▸ **Problem details**
Word for word, print the entries that follow.

▸ **Stored data**
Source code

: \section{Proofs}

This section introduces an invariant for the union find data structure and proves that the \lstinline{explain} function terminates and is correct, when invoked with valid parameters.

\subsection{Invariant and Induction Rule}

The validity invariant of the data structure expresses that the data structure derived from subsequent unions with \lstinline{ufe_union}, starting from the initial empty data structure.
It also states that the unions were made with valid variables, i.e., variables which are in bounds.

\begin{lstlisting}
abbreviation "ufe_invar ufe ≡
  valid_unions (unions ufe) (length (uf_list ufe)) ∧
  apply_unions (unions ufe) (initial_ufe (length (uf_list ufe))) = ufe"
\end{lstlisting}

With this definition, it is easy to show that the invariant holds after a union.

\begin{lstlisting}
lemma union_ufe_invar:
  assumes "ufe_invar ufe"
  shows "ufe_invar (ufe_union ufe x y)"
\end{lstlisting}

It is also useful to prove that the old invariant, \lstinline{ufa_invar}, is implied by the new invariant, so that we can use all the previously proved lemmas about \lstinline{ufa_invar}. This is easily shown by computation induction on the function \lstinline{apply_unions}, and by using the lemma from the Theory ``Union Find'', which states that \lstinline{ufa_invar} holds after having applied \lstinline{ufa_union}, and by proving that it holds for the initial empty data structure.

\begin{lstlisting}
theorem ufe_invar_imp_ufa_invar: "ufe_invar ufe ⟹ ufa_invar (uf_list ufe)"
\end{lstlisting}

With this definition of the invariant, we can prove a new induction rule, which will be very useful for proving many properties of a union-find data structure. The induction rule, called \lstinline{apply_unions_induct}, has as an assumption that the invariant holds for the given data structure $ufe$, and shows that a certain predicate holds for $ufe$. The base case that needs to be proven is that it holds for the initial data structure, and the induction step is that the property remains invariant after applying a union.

▸ **Answer section**
Source code

: \section{Proofs}

This section introduces an invariant for the union find data structure and proves that the \lstinline{explain} function terminates and is correct, when invoked with valid parameters.

\subsection{Invariant and Induction Rule}

The validity invariant of the data structure expresses that the data structure derived from subsequent unions with \lstinline{ufe_union}, starting from the initial empty data structure.
It also states that the unions were made with valid variables, i.e., variables which are in bounds.

\begin{lstlisting}
abbreviation "ufe_invar ufe ≡
  valid_unions (unions ufe) (length (uf_list ufe)) ∧
  apply_unions (unions ufe) (initial_ufe (length (uf_list ufe))) = ufe"
\end{lstlisting}

With this definition, it is easy to show that the invariant holds after a union.

\begin{lstlisting}
lemma union_ufe_invar:
  assumes "ufe_invar ufe"
  shows "ufe_invar (ufe_union ufe x y)"
\end{lstlisting}

It is also useful to prove that the old invariant, \lstinline{ufa_invar}, is implied by the new invariant, so that we can use all the previously proved lemmas about \lstinline{ufa_invar}. This is easily shown by computation induction on the function \lstinline{apply_unions}, and by using the lemma from the Theory ``Union Find'', which states that \lstinline{ufa_invar} holds after having applied \lstinline{ufa_union}, and by proving that it holds for the initial empty data structure.

\begin{lstlisting}
theorem ufe_invar_imp_ufa_invar: "ufe_invar ufe ⟹ ufa_invar (uf_list ufe)"
\end{lstlisting}

With this definition of the invariant, we can prove a new induction rule, which will be very useful for proving many properties of a union-find data structure. The induction rule, called \lstinline{apply_unions_induct}, has as an assumption that the invariant holds for the given data structure $ufe$, and shows that a certain predicate holds for $ufe$. The base case that needs to be proven is that it holds for the initial data structure, and the induction step is that the property remains invariant after applying a union.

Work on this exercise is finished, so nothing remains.